ACHTUNDZWANZIGSTES

Tagebuch schreiben, ist wie fotografieren mit einem Stift

16. Dezember

Lieber Levin,
nur noch 8 Tage bis Weihnachten.

Nicht einmal 2 Wochen bis zu meinem möglichen Tod.

Es ist so eine Erleichterung, wenn man ein Geheimnis teilt. Gleich nachdem ich Nolan aufgeklärt habe, rief ich zu Hause Naomi an und erzählte es ihr. Lily ist die Einzige, die es nicht weiß. Aber noch immer bin ich mir nicht sicher ob ich es ihr erzähle. Sie ist krank, also nicht in der Schule und treffen werden wir uns am 26. Dezember.

Ich habe beschlossen, dass man nicht aufgeben darf. Vielleicht könnte ich sterben, aber na und?! Ehrlich, es ändert nicht viel.

Jeden Tag könnte ich sterben und ich lebe mein Leben weiter, so wie immer. Deswegen werde ich weitermachen, weitermachen bis zum Ende. Es könnte tapfer klingen, bin ich aber nicht. Ich fürchte mich so sehr.

Heute war ein echt anstrengender Tag. In der Bibliothek haben ich und Matti meine Träume gedeutet. Er findet, dass die Ergebnisse mich super charakterisieren, obwohl ich mir dabei nicht so sicher bin... Danach war ich mit Nolan spazieren. Wir sind in den Wald gegangen und konnten eine kleine Gruppe Rehe beobachten. Sie haben die Rinde kleinen Bäumen abgeknabbert. „Süß", hab ich gesagt und einen merkwürdigen Blick von ihm bekommen. Ich weiß immer noch nicht warum...

In letzter Zeit denke ich oft an Papa und es macht mich echt traurig. Er hat gesagt, dass er mich am 25. Besuchen kommt. Leider hat er auch angekündigt, dass er Bianca und Barbara mitnimmt, seine „neuen" Töchter. Irgendwie finde ich es ironisch und seltsam, dass deren Namen mit B beginnen, als wöllte Papa irgendeinen Zusammenhang zwischen uns bilden. Wir haben nichts gemeinsam, außer denselben Vater.

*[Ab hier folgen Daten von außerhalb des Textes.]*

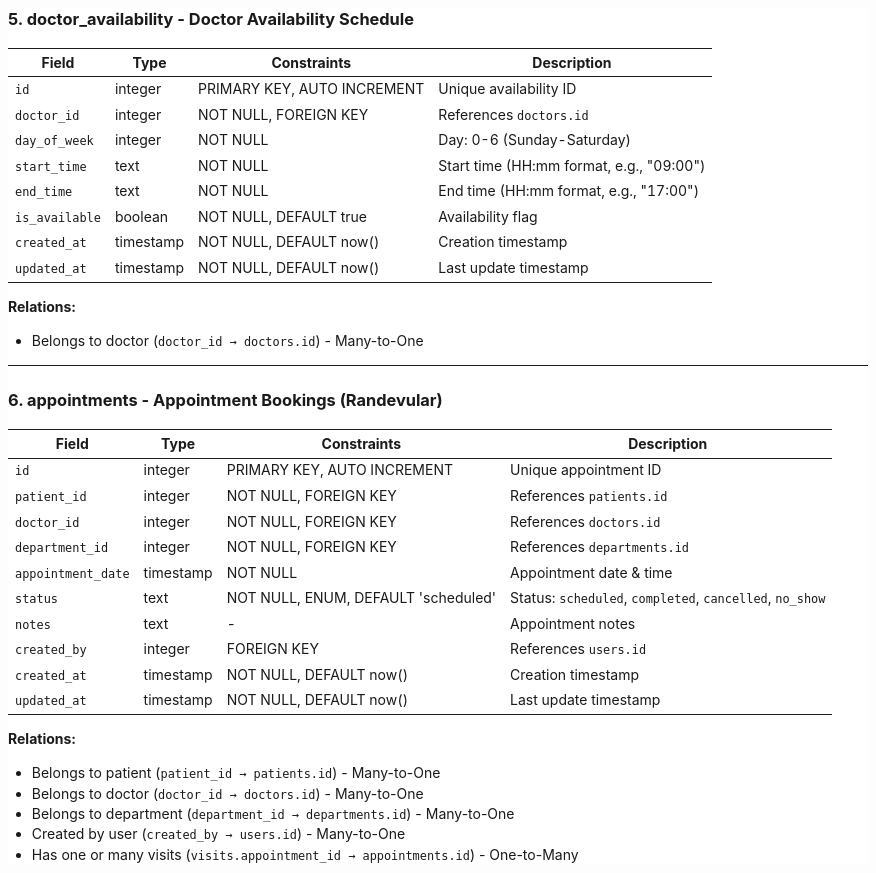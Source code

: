 
### 5. **doctor_availability** - Doctor Availability Schedule

| Field          | Type      | Constraints                 | Description                              |
| -------------- | --------- | --------------------------- | ---------------------------------------- |
| `id`           | integer   | PRIMARY KEY, AUTO INCREMENT | Unique availability ID                   |
| `doctor_id`    | integer   | NOT NULL, FOREIGN KEY       | References `doctors.id`                  |
| `day_of_week`  | integer   | NOT NULL                    | Day: 0-6 (Sunday-Saturday)               |
| `start_time`   | text      | NOT NULL                    | Start time (HH:mm format, e.g., "09:00") |
| `end_time`     | text      | NOT NULL                    | End time (HH:mm format, e.g., "17:00")   |
| `is_available` | boolean   | NOT NULL, DEFAULT true      | Availability flag                        |
| `created_at`   | timestamp | NOT NULL, DEFAULT now()     | Creation timestamp                       |
| `updated_at`   | timestamp | NOT NULL, DEFAULT now()     | Last update timestamp                    |

**Relations:**

- Belongs to doctor (`doctor_id → doctors.id`) - Many-to-One

---

### 6. **appointments** - Appointment Bookings (Randevular)

| Field              | Type      | Constraints                         | Description                                              |
| ------------------ | --------- | ----------------------------------- | -------------------------------------------------------- |
| `id`               | integer   | PRIMARY KEY, AUTO INCREMENT         | Unique appointment ID                                    |
| `patient_id`       | integer   | NOT NULL, FOREIGN KEY               | References `patients.id`                                 |
| `doctor_id`        | integer   | NOT NULL, FOREIGN KEY               | References `doctors.id`                                  |
| `department_id`    | integer   | NOT NULL, FOREIGN KEY               | References `departments.id`                              |
| `appointment_date` | timestamp | NOT NULL                            | Appointment date & time                                  |
| `status`           | text      | NOT NULL, ENUM, DEFAULT 'scheduled' | Status: `scheduled`, `completed`, `cancelled`, `no_show` |
| `notes`            | text      | -                                   | Appointment notes                                        |
| `created_by`       | integer   | FOREIGN KEY                         | References `users.id`                                    |
| `created_at`       | timestamp | NOT NULL, DEFAULT now()             | Creation timestamp                                       |
| `updated_at`       | timestamp | NOT NULL, DEFAULT now()             | Last update timestamp                                    |

**Relations:**

- Belongs to patient (`patient_id → patients.id`) - Many-to-One
- Belongs to doctor (`doctor_id → doctors.id`) - Many-to-One
- Belongs to department (`department_id → departments.id`) - Many-to-One
- Created by user (`created_by → users.id`) - Many-to-One
- Has one or many visits (`visits.appointment_id → appointments.id`) - One-to-Many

Vielleicht würden viele behaupten, derselbe Vater ist doch ein großer und wichtiger Punkt... Nein, nicht wenn dein Vater dich nur zehnmal im Jahr besucht, nur deine Anrufe annimmt, aber nie von selbst anruft. Nicht wenn er dir einen seltsamen und bescheuerten Zweitname gibt, seinen anderen Kindern aber nicht. Nicht wenn er deine Mama verlassen hat und sich einfach 'ne Neue sucht und erfolgreich findet.

Es gibt noch eine Sache, welche mich nicht loslässt. Nolan hat versucht mich zu küssen. Ich gebe zu, die Momente davor waren wunderschön und einfach magisch, aber küssen? Mag ich ihn denn? Kann man da von Liebe sprechen? Ich glaube kaum, mehr als Freunde sind wir nicht, doch er denkt offensichtlich anders. Natürlich habe ich Naomi nichts davon erzählt, es gab ja keinen Grund. Ich habe Angst um unsere Freundschaft, wird er mich überhaupt noch gleich behandeln? So viele Fragen in meinem Kopf, zu wenige Antworten.

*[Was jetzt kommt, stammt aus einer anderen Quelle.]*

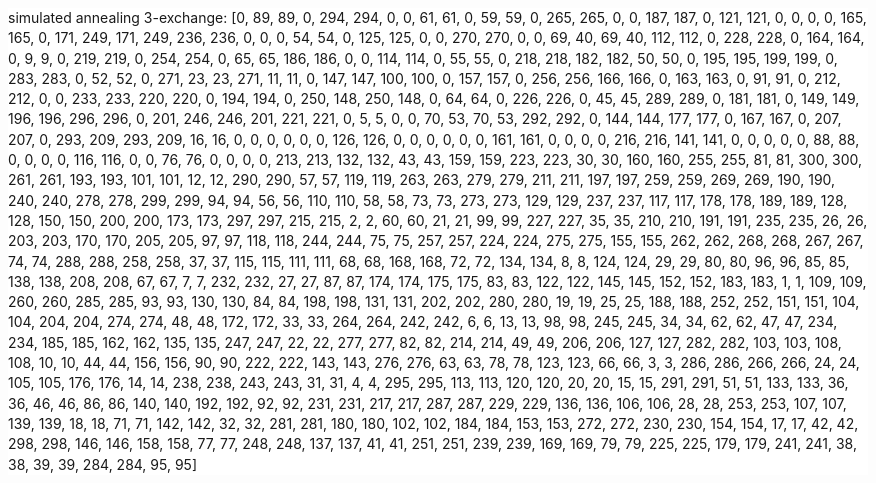 simulated annealing 3-exchange: [0, 89, 89, 0, 294, 294, 0, 0, 61, 61, 0, 59, 59, 0, 265, 265, 0, 0, 187, 187, 0, 121, 121, 0, 0, 0, 0, 165, 165, 0, 171, 249, 171, 249, 236, 236, 0, 0, 0, 54, 54, 0, 125, 125, 0, 0, 270, 270, 0, 0, 69, 40, 69, 40, 112, 112, 0, 228, 228, 0, 164, 164, 0, 9, 9, 0, 219, 219, 0, 254, 254, 0, 65, 65, 186, 186, 0, 0, 114, 114, 0, 55, 55, 0, 218, 218, 182, 182, 50, 50, 0, 195, 195, 199, 199, 0, 283, 283, 0, 52, 52, 0, 271, 23, 23, 271, 11, 11, 0, 147, 147, 100, 100, 0, 157, 157, 0, 256, 256, 166, 166, 0, 163, 163, 0, 91, 91, 0, 212, 212, 0, 0, 233, 233, 220, 220, 0, 194, 194, 0, 250, 148, 250, 148, 0, 64, 64, 0, 226, 226, 0, 45, 45, 289, 289, 0, 181, 181, 0, 149, 149, 196, 196, 296, 296, 0, 201, 246, 246, 201, 221, 221, 0, 5, 5, 0, 0, 70, 53, 70, 53, 292, 292, 0, 144, 144, 177, 177, 0, 167, 167, 0, 207, 207, 0, 293, 209, 293, 209, 16, 16, 0, 0, 0, 0, 0, 0, 126, 126, 0, 0, 0, 0, 0, 0, 161, 161, 0, 0, 0, 0, 216, 216, 141, 141, 0, 0, 0, 0, 0, 88, 88, 0, 0, 0, 0, 116, 116, 0, 0, 76, 76, 0, 0, 0, 0, 213, 213, 132, 132, 43, 43, 159, 159, 223, 223, 30, 30, 160, 160, 255, 255, 81, 81, 300, 300, 261, 261, 193, 193, 101, 101, 12, 12, 290, 290, 57, 57, 119, 119, 263, 263, 279, 279, 211, 211, 197, 197, 259, 259, 269, 269, 190, 190, 240, 240, 278, 278, 299, 299, 94, 94, 56, 56, 110, 110, 58, 58, 73, 73, 273, 273, 129, 129, 237, 237, 117, 117, 178, 178, 189, 189, 128, 128, 150, 150, 200, 200, 173, 173, 297, 297, 215, 215, 2, 2, 60, 60, 21, 21, 99, 99, 227, 227, 35, 35, 210, 210, 191, 191, 235, 235, 26, 26, 203, 203, 170, 170, 205, 205, 97, 97, 118, 118, 244, 244, 75, 75, 257, 257, 224, 224, 275, 275, 155, 155, 262, 262, 268, 268, 267, 267, 74, 74, 288, 288, 258, 258, 37, 37, 115, 115, 111, 111, 68, 68, 168, 168, 72, 72, 134, 134, 8, 8, 124, 124, 29, 29, 80, 80, 96, 96, 85, 85, 138, 138, 208, 208, 67, 67, 7, 7, 232, 232, 27, 27, 87, 87, 174, 174, 175, 175, 83, 83, 122, 122, 145, 145, 152, 152, 183, 183, 1, 1, 109, 109, 260, 260, 285, 285, 93, 93, 130, 130, 84, 84, 198, 198, 131, 131, 202, 202, 280, 280, 19, 19, 25, 25, 188, 188, 252, 252, 151, 151, 104, 104, 204, 204, 274, 274, 48, 48, 172, 172, 33, 33, 264, 264, 242, 242, 6, 6, 13, 13, 98, 98, 245, 245, 34, 34, 62, 62, 47, 47, 234, 234, 185, 185, 162, 162, 135, 135, 247, 247, 22, 22, 277, 277, 82, 82, 214, 214, 49, 49, 206, 206, 127, 127, 282, 282, 103, 103, 108, 108, 10, 10, 44, 44, 156, 156, 90, 90, 222, 222, 143, 143, 276, 276, 63, 63, 78, 78, 123, 123, 66, 66, 3, 3, 286, 286, 266, 266, 24, 24, 105, 105, 176, 176, 14, 14, 238, 238, 243, 243, 31, 31, 4, 4, 295, 295, 113, 113, 120, 120, 20, 20, 15, 15, 291, 291, 51, 51, 133, 133, 36, 36, 46, 46, 86, 86, 140, 140, 192, 192, 92, 92, 231, 231, 217, 217, 287, 287, 229, 229, 136, 136, 106, 106, 28, 28, 253, 253, 107, 107, 139, 139, 18, 18, 71, 71, 142, 142, 32, 32, 281, 281, 180, 180, 102, 102, 184, 184, 153, 153, 272, 272, 230, 230, 154, 154, 17, 17, 42, 42, 298, 298, 146, 146, 158, 158, 77, 77, 248, 248, 137, 137, 41, 41, 251, 251, 239, 239, 169, 169, 79, 79, 225, 225, 179, 179, 241, 241, 38, 38, 39, 39, 284, 284, 95, 95]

Warum? Warum hat er es bloß getan. Vielleicht erschien ihm die Szene einfach romantisch, dachte er, ich hätte es auch gewollt? Wollte er es einfach mal versuchen, ob er mich haben kann? Der Fast-Kuss könnte alles bedeuten, nur Freundschaftlich war er gewiss nicht. Ich weiß nicht warum, aber ich denke gerade an Viktoria...

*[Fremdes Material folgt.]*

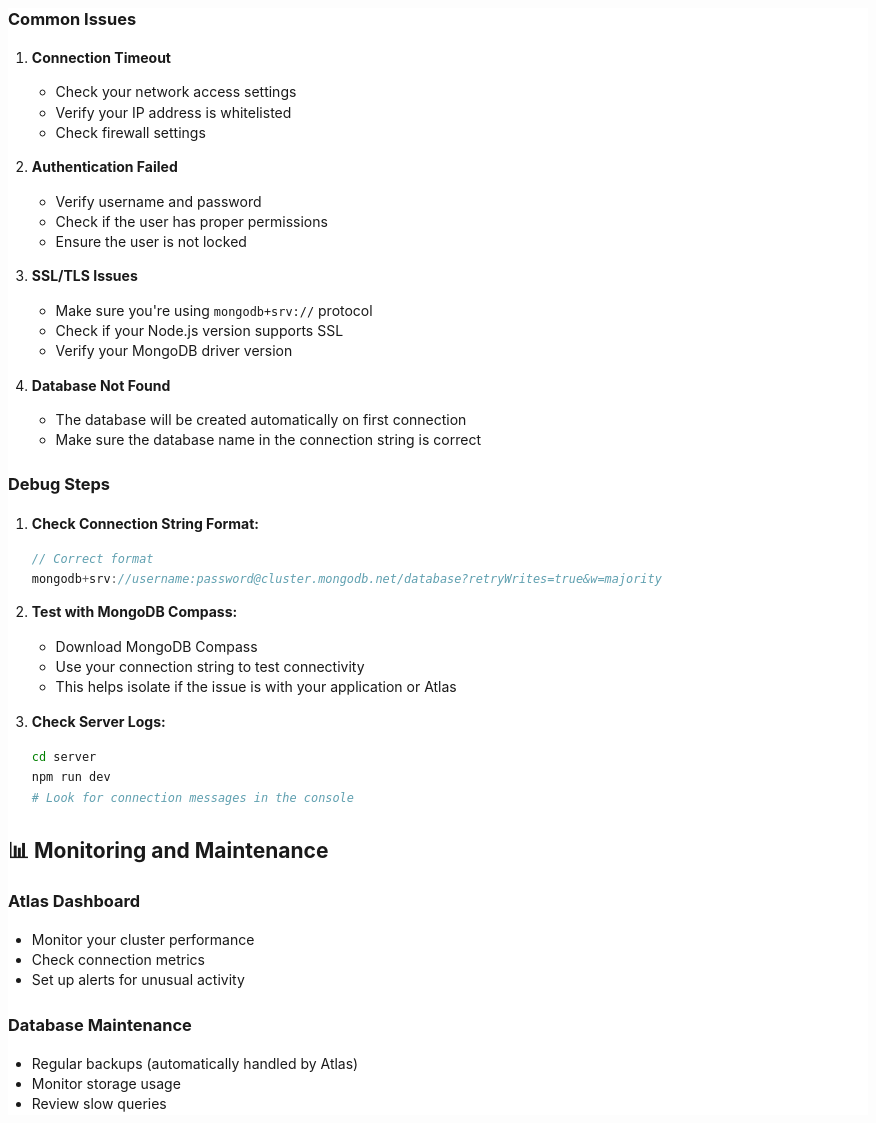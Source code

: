 ### Common Issues

1. **Connection Timeout**
   - Check your network access settings
   - Verify your IP address is whitelisted
   - Check firewall settings

2. **Authentication Failed**
   - Verify username and password
   - Check if the user has proper permissions
   - Ensure the user is not locked

3. **SSL/TLS Issues**
   - Make sure you're using `mongodb+srv://` protocol
   - Check if your Node.js version supports SSL
   - Verify your MongoDB driver version

4. **Database Not Found**
   - The database will be created automatically on first connection
   - Make sure the database name in the connection string is correct

### Debug Steps

1. **Check Connection String Format:**
   ```javascript
   // Correct format
   mongodb+srv://username:password@cluster.mongodb.net/database?retryWrites=true&w=majority
   ```

2. **Test with MongoDB Compass:**
   - Download MongoDB Compass
   - Use your connection string to test connectivity
   - This helps isolate if the issue is with your application or Atlas

3. **Check Server Logs:**
   ```bash
   cd server
   npm run dev
   # Look for connection messages in the console
   ```

## 📊 Monitoring and Maintenance

### Atlas Dashboard
- Monitor your cluster performance
- Check connection metrics
- Set up alerts for unusual activity

### Database Maintenance
- Regular backups (automatically handled by Atlas)
- Monitor storage usage
- Review slow queries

Nur bei dem Gedanken an sie wird mir schlecht, nein! Das meinte ich nicht. Schlecht wird mir beim Gedanken, was man ihr antut und Tessa. Tessa ist an sich schon ein widerlicher Gedankengeber. Alles was sie in der Schule tat, dem folgte ein abscheulicher Nachgeschmack.

Ich weiß es ist ein sehr kurzer Beitrag, aber ich muss aufhören. Es klopft an der Tür, beinahe so wie Weihnachten. Es kommt ein bisschen zu schnell näher.

Ich höre schon Jingles Bells Rock, wie es sich in meine Playlist schleicht... Jedes Jahr aufs Neue, aber es ist einfach ein Klassiker!